Dill is another option that is easy to grow and has a wide variety of uses. Keep in mind that dill requires a deeper planting vessel and can grow around three feet in height. It also prefers the sun, will tolerate some shade, and should be planted early in the spring when the temperature is still cool.
Thyme is one herb that you can pot and continue to use indoors throughout the colder months. It makes a great seasoning for meats, vegetables, sauces, and soups and can continue to yield for up to three years. Your basil, parsley, oregano and many other herbs can also be brought inside before the first frost and survive near a sunny window.
Experiment with growing and flavoring your cooking to discover which plants work best for you.
How to Store Fresh Herbs?
After being cut, fresh herbs should be stored unwashed and bagged in your refrigerator at four degrees Celsius or less. Basil is the exception to this. Store it uncovered and unwashed on your counter as refrigeration will cause the leaves to turn black.

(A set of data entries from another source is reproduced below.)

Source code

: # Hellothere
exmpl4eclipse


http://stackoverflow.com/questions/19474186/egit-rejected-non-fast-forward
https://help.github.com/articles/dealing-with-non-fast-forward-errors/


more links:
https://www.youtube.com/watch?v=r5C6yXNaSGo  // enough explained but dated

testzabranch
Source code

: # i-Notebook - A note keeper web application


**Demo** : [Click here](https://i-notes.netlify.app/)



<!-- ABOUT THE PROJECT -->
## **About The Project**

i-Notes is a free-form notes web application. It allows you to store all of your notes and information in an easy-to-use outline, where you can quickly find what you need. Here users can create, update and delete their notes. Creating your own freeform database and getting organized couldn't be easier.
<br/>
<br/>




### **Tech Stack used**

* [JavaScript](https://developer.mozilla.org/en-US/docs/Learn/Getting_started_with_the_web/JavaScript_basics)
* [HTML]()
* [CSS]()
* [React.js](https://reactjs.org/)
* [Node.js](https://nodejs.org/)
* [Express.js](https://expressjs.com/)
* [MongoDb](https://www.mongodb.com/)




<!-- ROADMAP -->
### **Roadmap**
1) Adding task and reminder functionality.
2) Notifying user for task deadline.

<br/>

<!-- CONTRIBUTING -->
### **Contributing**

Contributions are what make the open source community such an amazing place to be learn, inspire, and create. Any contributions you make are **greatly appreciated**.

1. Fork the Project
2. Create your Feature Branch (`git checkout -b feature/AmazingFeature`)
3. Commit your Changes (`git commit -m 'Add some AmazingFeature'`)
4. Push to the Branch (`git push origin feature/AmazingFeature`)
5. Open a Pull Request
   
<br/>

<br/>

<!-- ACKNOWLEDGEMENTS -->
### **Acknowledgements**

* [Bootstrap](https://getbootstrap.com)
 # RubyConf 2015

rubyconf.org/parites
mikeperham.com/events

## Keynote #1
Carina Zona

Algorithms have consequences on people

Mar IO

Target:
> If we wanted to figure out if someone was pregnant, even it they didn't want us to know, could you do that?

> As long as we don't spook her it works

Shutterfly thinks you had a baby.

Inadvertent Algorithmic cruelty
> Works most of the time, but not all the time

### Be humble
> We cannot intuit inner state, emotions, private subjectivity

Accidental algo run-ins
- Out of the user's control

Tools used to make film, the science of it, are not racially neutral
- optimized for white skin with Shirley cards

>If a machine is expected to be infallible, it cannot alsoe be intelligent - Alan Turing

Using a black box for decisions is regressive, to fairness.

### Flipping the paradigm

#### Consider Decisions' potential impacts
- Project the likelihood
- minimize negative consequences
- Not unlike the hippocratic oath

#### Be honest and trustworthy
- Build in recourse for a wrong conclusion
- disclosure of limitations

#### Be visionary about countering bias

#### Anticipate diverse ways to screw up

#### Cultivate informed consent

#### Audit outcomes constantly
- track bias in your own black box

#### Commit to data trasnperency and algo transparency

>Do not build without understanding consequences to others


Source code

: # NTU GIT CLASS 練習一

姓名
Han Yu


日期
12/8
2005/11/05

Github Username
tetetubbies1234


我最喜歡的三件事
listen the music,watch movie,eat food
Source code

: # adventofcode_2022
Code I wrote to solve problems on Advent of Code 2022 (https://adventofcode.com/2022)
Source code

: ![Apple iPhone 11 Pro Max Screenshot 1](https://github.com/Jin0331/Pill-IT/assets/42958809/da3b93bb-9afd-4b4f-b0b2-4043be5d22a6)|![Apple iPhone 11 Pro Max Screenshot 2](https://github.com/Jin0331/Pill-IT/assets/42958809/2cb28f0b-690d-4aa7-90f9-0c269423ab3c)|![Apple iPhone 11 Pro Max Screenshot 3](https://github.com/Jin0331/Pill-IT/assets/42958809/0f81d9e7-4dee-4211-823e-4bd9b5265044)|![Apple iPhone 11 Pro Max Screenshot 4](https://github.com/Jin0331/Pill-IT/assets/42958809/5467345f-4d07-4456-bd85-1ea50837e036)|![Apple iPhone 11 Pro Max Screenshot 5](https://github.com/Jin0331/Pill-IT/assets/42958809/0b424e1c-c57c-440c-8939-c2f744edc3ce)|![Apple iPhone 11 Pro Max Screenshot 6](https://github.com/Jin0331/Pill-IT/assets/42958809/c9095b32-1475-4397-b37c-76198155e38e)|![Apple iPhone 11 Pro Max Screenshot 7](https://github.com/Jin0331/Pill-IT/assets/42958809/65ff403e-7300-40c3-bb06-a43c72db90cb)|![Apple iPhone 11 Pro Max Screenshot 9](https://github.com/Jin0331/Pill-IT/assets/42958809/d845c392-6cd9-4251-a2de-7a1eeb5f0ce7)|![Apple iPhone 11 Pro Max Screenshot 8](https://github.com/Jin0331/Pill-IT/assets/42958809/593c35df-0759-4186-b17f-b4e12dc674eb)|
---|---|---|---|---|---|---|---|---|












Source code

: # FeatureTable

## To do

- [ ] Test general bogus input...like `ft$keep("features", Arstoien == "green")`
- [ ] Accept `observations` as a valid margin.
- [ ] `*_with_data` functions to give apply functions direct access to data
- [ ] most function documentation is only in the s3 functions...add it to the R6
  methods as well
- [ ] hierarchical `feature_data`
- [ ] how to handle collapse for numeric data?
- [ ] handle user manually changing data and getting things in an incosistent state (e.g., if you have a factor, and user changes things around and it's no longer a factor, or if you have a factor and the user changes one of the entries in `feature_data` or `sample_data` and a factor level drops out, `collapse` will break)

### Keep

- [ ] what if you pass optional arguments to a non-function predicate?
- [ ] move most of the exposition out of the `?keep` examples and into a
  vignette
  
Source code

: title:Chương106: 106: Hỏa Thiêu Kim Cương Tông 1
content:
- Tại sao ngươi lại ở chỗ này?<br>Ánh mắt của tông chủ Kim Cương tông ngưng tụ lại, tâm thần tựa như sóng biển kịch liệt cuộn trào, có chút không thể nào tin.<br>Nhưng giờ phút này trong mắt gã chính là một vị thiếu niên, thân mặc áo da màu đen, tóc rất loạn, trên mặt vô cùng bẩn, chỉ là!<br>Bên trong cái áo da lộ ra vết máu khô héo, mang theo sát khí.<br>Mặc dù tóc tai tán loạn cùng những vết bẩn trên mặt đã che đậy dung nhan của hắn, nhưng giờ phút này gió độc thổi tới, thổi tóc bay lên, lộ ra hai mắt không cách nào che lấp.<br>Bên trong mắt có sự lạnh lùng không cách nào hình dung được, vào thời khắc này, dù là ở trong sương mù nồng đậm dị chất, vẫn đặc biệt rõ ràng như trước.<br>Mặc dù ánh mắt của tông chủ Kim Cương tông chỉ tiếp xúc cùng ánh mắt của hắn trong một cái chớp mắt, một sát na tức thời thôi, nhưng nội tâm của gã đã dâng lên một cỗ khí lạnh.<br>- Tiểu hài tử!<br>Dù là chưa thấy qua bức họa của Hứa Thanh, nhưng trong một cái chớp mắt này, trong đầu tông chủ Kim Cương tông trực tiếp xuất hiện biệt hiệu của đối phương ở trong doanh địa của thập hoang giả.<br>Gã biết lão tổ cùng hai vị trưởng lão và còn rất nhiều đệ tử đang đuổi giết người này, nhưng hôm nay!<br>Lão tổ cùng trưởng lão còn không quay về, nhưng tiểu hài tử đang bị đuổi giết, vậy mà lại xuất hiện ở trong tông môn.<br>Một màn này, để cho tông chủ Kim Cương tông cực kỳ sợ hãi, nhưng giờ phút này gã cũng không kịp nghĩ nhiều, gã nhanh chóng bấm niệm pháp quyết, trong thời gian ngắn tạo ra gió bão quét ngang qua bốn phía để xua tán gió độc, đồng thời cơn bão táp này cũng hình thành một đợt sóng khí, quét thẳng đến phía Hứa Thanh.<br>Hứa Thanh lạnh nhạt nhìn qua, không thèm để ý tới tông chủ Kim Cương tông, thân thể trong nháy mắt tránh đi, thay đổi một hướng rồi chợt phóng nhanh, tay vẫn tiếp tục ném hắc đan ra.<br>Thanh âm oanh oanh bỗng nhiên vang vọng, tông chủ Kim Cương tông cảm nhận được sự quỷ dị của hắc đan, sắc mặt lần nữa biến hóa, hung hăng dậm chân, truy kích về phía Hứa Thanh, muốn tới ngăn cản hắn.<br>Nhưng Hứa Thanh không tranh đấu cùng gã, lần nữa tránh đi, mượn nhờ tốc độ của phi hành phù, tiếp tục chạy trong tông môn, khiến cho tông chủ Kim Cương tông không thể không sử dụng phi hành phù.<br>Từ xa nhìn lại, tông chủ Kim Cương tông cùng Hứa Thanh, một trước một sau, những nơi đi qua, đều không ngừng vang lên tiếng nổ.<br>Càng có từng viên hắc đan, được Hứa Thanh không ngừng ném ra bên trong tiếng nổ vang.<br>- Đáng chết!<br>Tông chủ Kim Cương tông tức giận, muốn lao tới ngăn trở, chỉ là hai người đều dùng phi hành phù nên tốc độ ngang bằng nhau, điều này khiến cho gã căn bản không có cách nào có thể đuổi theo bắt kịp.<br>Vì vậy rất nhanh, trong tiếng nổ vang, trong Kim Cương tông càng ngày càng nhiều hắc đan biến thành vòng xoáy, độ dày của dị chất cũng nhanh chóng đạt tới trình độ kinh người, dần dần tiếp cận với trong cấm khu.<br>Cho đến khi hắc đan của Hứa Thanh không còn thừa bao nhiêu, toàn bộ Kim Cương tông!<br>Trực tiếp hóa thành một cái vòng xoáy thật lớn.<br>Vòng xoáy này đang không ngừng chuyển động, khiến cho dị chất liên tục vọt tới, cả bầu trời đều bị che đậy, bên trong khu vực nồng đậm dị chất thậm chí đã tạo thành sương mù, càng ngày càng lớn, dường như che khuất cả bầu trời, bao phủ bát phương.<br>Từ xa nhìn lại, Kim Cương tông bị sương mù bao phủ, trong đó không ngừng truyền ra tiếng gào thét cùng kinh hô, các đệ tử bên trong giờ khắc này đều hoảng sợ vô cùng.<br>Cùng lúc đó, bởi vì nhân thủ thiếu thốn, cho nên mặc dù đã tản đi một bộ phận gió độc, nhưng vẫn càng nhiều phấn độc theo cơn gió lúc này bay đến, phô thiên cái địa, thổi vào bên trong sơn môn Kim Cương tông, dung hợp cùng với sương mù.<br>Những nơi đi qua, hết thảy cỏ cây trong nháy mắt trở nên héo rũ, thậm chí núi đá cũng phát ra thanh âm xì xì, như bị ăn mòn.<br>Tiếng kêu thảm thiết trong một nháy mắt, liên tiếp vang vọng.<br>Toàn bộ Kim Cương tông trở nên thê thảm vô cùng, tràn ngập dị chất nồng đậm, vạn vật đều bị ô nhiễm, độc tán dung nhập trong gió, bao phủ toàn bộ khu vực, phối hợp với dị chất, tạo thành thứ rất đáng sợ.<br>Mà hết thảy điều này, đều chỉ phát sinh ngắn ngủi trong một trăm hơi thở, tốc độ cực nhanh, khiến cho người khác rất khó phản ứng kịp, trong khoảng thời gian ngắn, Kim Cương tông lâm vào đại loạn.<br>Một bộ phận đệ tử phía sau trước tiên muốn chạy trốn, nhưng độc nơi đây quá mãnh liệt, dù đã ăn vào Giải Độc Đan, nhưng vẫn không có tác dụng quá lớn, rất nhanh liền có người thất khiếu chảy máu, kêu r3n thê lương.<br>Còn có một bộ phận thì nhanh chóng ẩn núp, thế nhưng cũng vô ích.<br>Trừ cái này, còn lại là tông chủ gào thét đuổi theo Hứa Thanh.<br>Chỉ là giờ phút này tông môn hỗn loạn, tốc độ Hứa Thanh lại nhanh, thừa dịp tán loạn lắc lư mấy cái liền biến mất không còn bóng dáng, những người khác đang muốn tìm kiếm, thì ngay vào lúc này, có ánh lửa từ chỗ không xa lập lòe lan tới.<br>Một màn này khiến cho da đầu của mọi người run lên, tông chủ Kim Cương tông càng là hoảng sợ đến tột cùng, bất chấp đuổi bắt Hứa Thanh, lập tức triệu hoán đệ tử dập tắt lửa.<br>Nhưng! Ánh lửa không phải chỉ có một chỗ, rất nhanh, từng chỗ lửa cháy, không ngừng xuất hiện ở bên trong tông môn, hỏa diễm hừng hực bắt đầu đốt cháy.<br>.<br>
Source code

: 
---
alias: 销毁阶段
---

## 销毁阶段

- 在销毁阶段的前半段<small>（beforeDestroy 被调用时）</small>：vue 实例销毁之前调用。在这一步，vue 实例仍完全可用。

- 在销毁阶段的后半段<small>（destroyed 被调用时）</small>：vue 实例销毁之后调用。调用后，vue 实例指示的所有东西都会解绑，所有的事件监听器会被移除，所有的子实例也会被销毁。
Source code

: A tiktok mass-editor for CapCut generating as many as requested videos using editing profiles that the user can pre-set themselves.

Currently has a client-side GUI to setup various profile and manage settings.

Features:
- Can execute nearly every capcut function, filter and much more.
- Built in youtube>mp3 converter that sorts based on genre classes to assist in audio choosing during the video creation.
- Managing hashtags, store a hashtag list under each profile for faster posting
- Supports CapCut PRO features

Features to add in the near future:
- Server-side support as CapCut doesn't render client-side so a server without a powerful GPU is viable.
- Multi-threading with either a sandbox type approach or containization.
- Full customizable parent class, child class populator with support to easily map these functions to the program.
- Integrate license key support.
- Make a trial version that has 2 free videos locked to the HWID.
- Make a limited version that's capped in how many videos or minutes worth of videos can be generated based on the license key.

When you’re ready to use your herbs, wash them with cool water. Avoid soaking them in the sink as it can harbor bacteria that can be picked up by the plants. Enjoy your cut herbs for up to five days.
At the end of the season, continue to reap the benefits through the fall and winter months by drying your herbs. They can be tied and hung upside down in a cool dry area until you are ready to use them.
Don’t Want to Start From Seed?
If you like the idea of growing herbs but nurturing them from the seed up makes you cringe, try your local farmers’ market or garden center. Many offer a wide selection of herbs that have already started growing. All you have to do is put them on your deck or window sill and give them a little water and a lot of love.[amazonjs asin=”B01CVW05WC” locale=”US” title=”Back to the Roots Garden-in-a-Can Grow Organic Herbs Variety Pack, Basil/Cilantro/Dill/Sage, 4 Count”]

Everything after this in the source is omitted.